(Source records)

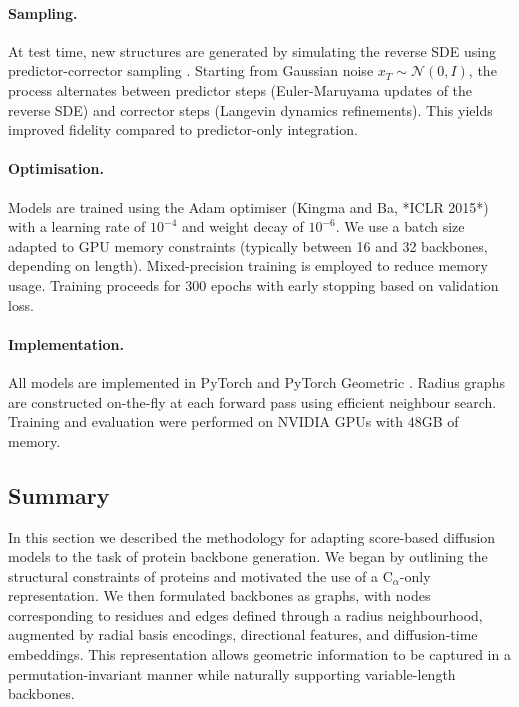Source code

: \documentclass[a4paper,12pt]{article}
\begin{document}
\paragraph{Sampling.}
At test time, new structures are generated by simulating the reverse SDE using predictor-corrector sampling \cite{song2021ScoreBasedGenerativeModeling}. 
Starting from Gaussian noise \(x_T \sim \mathcal{N}(0,I)\), the process alternates between predictor steps (Euler-Maruyama updates of the reverse SDE) and corrector steps (Langevin dynamics refinements). 
This yields improved fidelity compared to predictor-only integration.

\paragraph{Optimisation.}
Models are trained using the Adam optimiser (Kingma and Ba, *ICLR 2015*) with a learning rate of \(10^{-4}\) and weight decay of \(10^{-6}\). We use a batch size adapted to GPU memory constraints (typically between 16 and 32 backbones, depending on length). Mixed-precision training is employed to reduce memory usage. Training proceeds for \(300\) epochs with early stopping based on validation loss. 

\paragraph{Implementation.}
All models are implemented in PyTorch and PyTorch Geometric \citep{PyG1.0,PyG2.0}. Radius graphs are constructed on-the-fly at each forward pass using efficient neighbour search. Training and evaluation were performed on NVIDIA GPUs with \(48\)GB of memory.

\subsection{Summary}\label{subsec:method-summary}
In this section we described the methodology for adapting score-based diffusion models to the task of protein backbone generation. We began by outlining the structural constraints of proteins and motivated the use of a C\(_\alpha\)-only representation. We then formulated backbones as graphs, with nodes corresponding to residues and edges defined through a radius neighbourhood, augmented by radial basis encodings, directional features, and diffusion-time embeddings. This representation allows geometric information to be captured in a permutation-invariant manner while naturally supporting variable-length backbones.
\end{document}
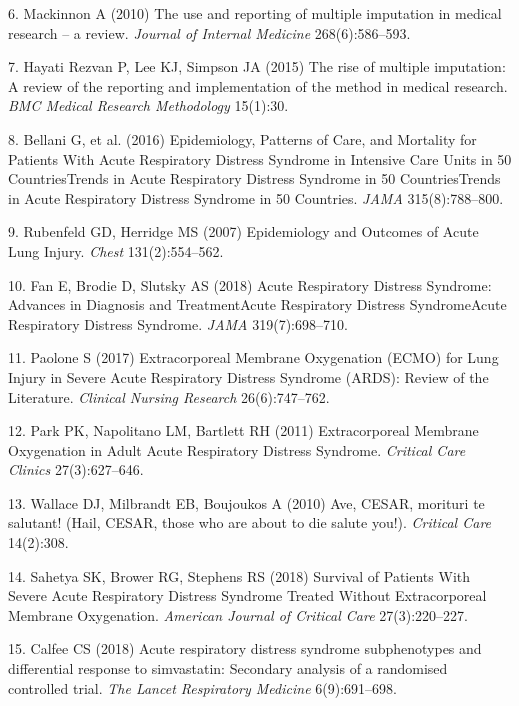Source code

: \documentclass[12pt,]{article}
\begin{document}
\hypertarget{ref-mackinnon_use_2010}{}
6. Mackinnon A (2010) The use and reporting of multiple imputation in
medical research -- a review. \emph{Journal of Internal Medicine}
268(6):586--593.

\hypertarget{ref-hayati_rezvan_rise_2015}{}
7. Hayati Rezvan P, Lee KJ, Simpson JA (2015) The rise of multiple
imputation: A review of the reporting and implementation of the method
in medical research. \emph{BMC Medical Research Methodology} 15(1):30.

\hypertarget{ref-bellani_epidemiology_2016}{}
8. Bellani G, et al. (2016) Epidemiology, Patterns of Care, and
Mortality for Patients With Acute Respiratory Distress Syndrome in
Intensive Care Units in 50 CountriesTrends in Acute Respiratory Distress
Syndrome in 50 CountriesTrends in Acute Respiratory Distress Syndrome in
50 Countries. \emph{JAMA} 315(8):788--800.

\hypertarget{ref-rubenfeld_epidemiology_2007}{}
9. Rubenfeld GD, Herridge MS (2007) Epidemiology and Outcomes of Acute
Lung Injury. \emph{Chest} 131(2):554--562.

\hypertarget{ref-fan_acute_2018}{}
10. Fan E, Brodie D, Slutsky AS (2018) Acute Respiratory Distress
Syndrome: Advances in Diagnosis and TreatmentAcute Respiratory Distress
SyndromeAcute Respiratory Distress Syndrome. \emph{JAMA}
319(7):698--710.

\hypertarget{ref-paolone_extracorporeal_2017}{}
11. Paolone S (2017) Extracorporeal Membrane Oxygenation (ECMO) for Lung
Injury in Severe Acute Respiratory Distress Syndrome (ARDS): Review of
the Literature. \emph{Clinical Nursing Research} 26(6):747--762.

\hypertarget{ref-park_extracorporeal_2011}{}
12. Park PK, Napolitano LM, Bartlett RH (2011) Extracorporeal Membrane
Oxygenation in Adult Acute Respiratory Distress Syndrome. \emph{Critical
Care Clinics} 27(3):627--646.

\hypertarget{ref-wallace_ave_2010}{}
13. Wallace DJ, Milbrandt EB, Boujoukos A (2010) Ave, CESAR, morituri te
salutant! (Hail, CESAR, those who are about to die salute you!).
\emph{Critical Care} 14(2):308.

\hypertarget{ref-sahetya_survival_2018}{}
14. Sahetya SK, Brower RG, Stephens RS (2018) Survival of Patients With
Severe Acute Respiratory Distress Syndrome Treated Without
Extracorporeal Membrane Oxygenation. \emph{American Journal of Critical
Care} 27(3):220--227.

\hypertarget{ref-calfee_acute_2018}{}
15. Calfee CS (2018) Acute respiratory distress syndrome subphenotypes
and differential response to simvastatin: Secondary analysis of a
randomised controlled trial. \emph{The Lancet Respiratory Medicine}
6(9):691--698.
\end{document}
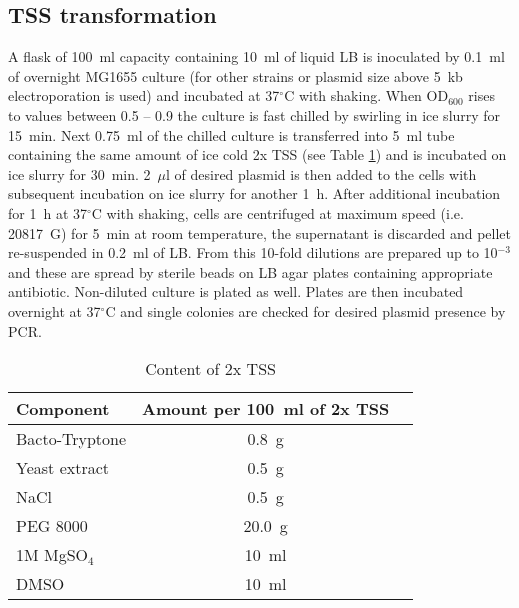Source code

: \subsection{TSS transformation}
A flask of 100~ml capacity containing 10~ml of liquid LB is inoculated by 0.1~ml of overnight MG1655 culture (for other strains or plasmid size above 5~kb electroporation is used) and incubated at 37$^{\circ}$C with shaking.
When OD$_{600}$ rises to values between 0.5 -- 0.9 the culture is fast chilled by swirling in ice slurry for 15~min.
Next 0.75~ml of the chilled culture is transferred into 5~ml tube containing the same amount of ice cold 2x TSS (see Table \ref{tss}) and is incubated on ice slurry for 30~min.
2~$\mu$l of desired plasmid is then added to the cells with subsequent incubation on ice slurry for another 1~h.
After additional incubation for 1~h at 37$^{\circ}$C with shaking, cells are centrifuged at maximum speed (i.e. 20817~G) for 5~min at room temperature, the supernatant is discarded and pellet re-suspended in 0.2~ml of LB.
From this 10-fold dilutions are prepared up to 10$^{-3}$ and these are spread by sterile beads on LB agar plates containing appropriate antibiotic.
Non-diluted culture is plated as well.
Plates are then incubated overnight at 37$^{\circ}$C and single colonies are checked for desired plasmid presence by PCR.


\begin{center}
	\begin{longtable}[c]{|l|c|c|}
\caption{Content of 2x TSS} \label{tss} \\

\toprule \multicolumn{1}{|l|}{\textbf{Component}} & \multicolumn{1}{c|}{\textbf{Amount per 100~ml of 2x TSS}} \\
\midrule
\endhead

\bottomrule
\endlastfoot

Bacto-Tryptone & 0.8~g \\
\hline
Yeast extract & 0.5~g \\
\hline
NaCl & 0.5~g \\
\hline
PEG 8000 & 20.0~g \\
\hline
1M MgSO$_{4}$ & 10~ml \\
\hline
DMSO & 10~ml \\
	\end{longtable}
\end{center}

Aim of the exercise: Each line above must be repeated exactly in the answer, with pictures omitted.

Expected answer:
Source code

: \documentclass[a4paper,12pt]{article}
\begin{document}
\paragraph{Sampling.}
At test time, new structures are generated by simulating the reverse SDE using predictor-corrector sampling \cite{song2021ScoreBasedGenerativeModeling}. 
Starting from Gaussian noise \(x_T \sim \mathcal{N}(0,I)\), the process alternates between predictor steps (Euler-Maruyama updates of the reverse SDE) and corrector steps (Langevin dynamics refinements). 
This yields improved fidelity compared to predictor-only integration.

\paragraph{Optimisation.}
Models are trained using the Adam optimiser (Kingma and Ba, *ICLR 2015*) with a learning rate of \(10^{-4}\) and weight decay of \(10^{-6}\). We use a batch size adapted to GPU memory constraints (typically between 16 and 32 backbones, depending on length). Mixed-precision training is employed to reduce memory usage. Training proceeds for \(300\) epochs with early stopping based on validation loss. 

\paragraph{Implementation.}
All models are implemented in PyTorch and PyTorch Geometric \citep{PyG1.0,PyG2.0}. Radius graphs are constructed on-the-fly at each forward pass using efficient neighbour search. Training and evaluation were performed on NVIDIA GPUs with \(48\)GB of memory.

\subsection{Summary}\label{subsec:method-summary}
In this section we described the methodology for adapting score-based diffusion models to the task of protein backbone generation. We began by outlining the structural constraints of proteins and motivated the use of a C\(_\alpha\)-only representation. We then formulated backbones as graphs, with nodes corresponding to residues and edges defined through a radius neighbourhood, augmented by radial basis encodings, directional features, and diffusion-time embeddings. This representation allows geometric information to be captured in a permutation-invariant manner while naturally supporting variable-length backbones.
\end{document}
Source code

: \documentclass[12pt,]{article}
\begin{document}
\hypertarget{ref-mackinnon_use_2010}{}
6. Mackinnon A (2010) The use and reporting of multiple imputation in
medical research -- a review. \emph{Journal of Internal Medicine}
268(6):586--593.

\hypertarget{ref-hayati_rezvan_rise_2015}{}
7. Hayati Rezvan P, Lee KJ, Simpson JA (2015) The rise of multiple
imputation: A review of the reporting and implementation of the method
in medical research. \emph{BMC Medical Research Methodology} 15(1):30.

\hypertarget{ref-bellani_epidemiology_2016}{}
8. Bellani G, et al. (2016) Epidemiology, Patterns of Care, and
Mortality for Patients With Acute Respiratory Distress Syndrome in
Intensive Care Units in 50 CountriesTrends in Acute Respiratory Distress
Syndrome in 50 CountriesTrends in Acute Respiratory Distress Syndrome in
50 Countries. \emph{JAMA} 315(8):788--800.

\hypertarget{ref-rubenfeld_epidemiology_2007}{}
9. Rubenfeld GD, Herridge MS (2007) Epidemiology and Outcomes of Acute
Lung Injury. \emph{Chest} 131(2):554--562.

\hypertarget{ref-fan_acute_2018}{}
10. Fan E, Brodie D, Slutsky AS (2018) Acute Respiratory Distress
Syndrome: Advances in Diagnosis and TreatmentAcute Respiratory Distress
SyndromeAcute Respiratory Distress Syndrome. \emph{JAMA}
319(7):698--710.

\hypertarget{ref-paolone_extracorporeal_2017}{}
11. Paolone S (2017) Extracorporeal Membrane Oxygenation (ECMO) for Lung
Injury in Severe Acute Respiratory Distress Syndrome (ARDS): Review of
the Literature. \emph{Clinical Nursing Research} 26(6):747--762.

\hypertarget{ref-park_extracorporeal_2011}{}
12. Park PK, Napolitano LM, Bartlett RH (2011) Extracorporeal Membrane
Oxygenation in Adult Acute Respiratory Distress Syndrome. \emph{Critical
Care Clinics} 27(3):627--646.

\hypertarget{ref-wallace_ave_2010}{}
13. Wallace DJ, Milbrandt EB, Boujoukos A (2010) Ave, CESAR, morituri te
salutant! (Hail, CESAR, those who are about to die salute you!).
\emph{Critical Care} 14(2):308.

\hypertarget{ref-sahetya_survival_2018}{}
14. Sahetya SK, Brower RG, Stephens RS (2018) Survival of Patients With
Severe Acute Respiratory Distress Syndrome Treated Without
Extracorporeal Membrane Oxygenation. \emph{American Journal of Critical
Care} 27(3):220--227.

\hypertarget{ref-calfee_acute_2018}{}
15. Calfee CS (2018) Acute respiratory distress syndrome subphenotypes
and differential response to simvastatin: Secondary analysis of a
randomised controlled trial. \emph{The Lancet Respiratory Medicine}
6(9):691--698.
\end{document}
Source code

: \subsection{TSS transformation}
A flask of 100~ml capacity containing 10~ml of liquid LB is inoculated by 0.1~ml of overnight MG1655 culture (for other strains or plasmid size above 5~kb electroporation is used) and incubated at 37$^{\circ}$C with shaking.
When OD$_{600}$ rises to values between 0.5 -- 0.9 the culture is fast chilled by swirling in ice slurry for 15~min.
Next 0.75~ml of the chilled culture is transferred into 5~ml tube containing the same amount of ice cold 2x TSS (see Table \ref{tss}) and is incubated on ice slurry for 30~min.
2~$\mu$l of desired plasmid is then added to the cells with subsequent incubation on ice slurry for another 1~h.
After additional incubation for 1~h at 37$^{\circ}$C with shaking, cells are centrifuged at maximum speed (i.e. 20817~G) for 5~min at room temperature, the supernatant is discarded and pellet re-suspended in 0.2~ml of LB.
From this 10-fold dilutions are prepared up to 10$^{-3}$ and these are spread by sterile beads on LB agar plates containing appropriate antibiotic.
Non-diluted culture is plated as well.
Plates are then incubated overnight at 37$^{\circ}$C and single colonies are checked for desired plasmid presence by PCR.


\begin{center}
	\begin{longtable}[c]{|l|c|c|}
\caption{Content of 2x TSS} \label{tss} \\

\toprule \multicolumn{1}{|l|}{\textbf{Component}} & \multicolumn{1}{c|}{\textbf{Amount per 100~ml of 2x TSS}} \\
\midrule
\endhead

\bottomrule
\endlastfoot

Bacto-Tryptone & 0.8~g \\
\hline
Yeast extract & 0.5~g \\
\hline
NaCl & 0.5~g \\
\hline
PEG 8000 & 20.0~g \\
\hline
1M MgSO$_{4}$ & 10~ml \\
\hline
DMSO & 10~ml \\
	\end{longtable}
\end{center}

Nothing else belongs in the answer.